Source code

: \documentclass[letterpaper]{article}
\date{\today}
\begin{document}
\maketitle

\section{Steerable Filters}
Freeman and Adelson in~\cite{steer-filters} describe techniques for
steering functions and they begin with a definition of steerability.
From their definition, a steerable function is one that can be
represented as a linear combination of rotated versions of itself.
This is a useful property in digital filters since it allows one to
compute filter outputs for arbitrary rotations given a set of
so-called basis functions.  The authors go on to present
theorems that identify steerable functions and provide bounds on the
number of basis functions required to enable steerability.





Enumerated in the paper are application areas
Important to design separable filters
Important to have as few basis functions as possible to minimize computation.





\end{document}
┄┄┄┄┄┄┄┄┄┄
Assignment —
Begin with the first line of the data above and, please, print each line exactly until you have printed the line containing "steering functions and"; print nothing else.

Written answer —
Source code

: \documentclass[letterpaper]{article}
\date{\today}
\begin{document}
\maketitle

\section{Steerable Filters}
Freeman and Adelson in~\cite{steer-filters} describe techniques for
steering functions and they begin with a definition of steerability.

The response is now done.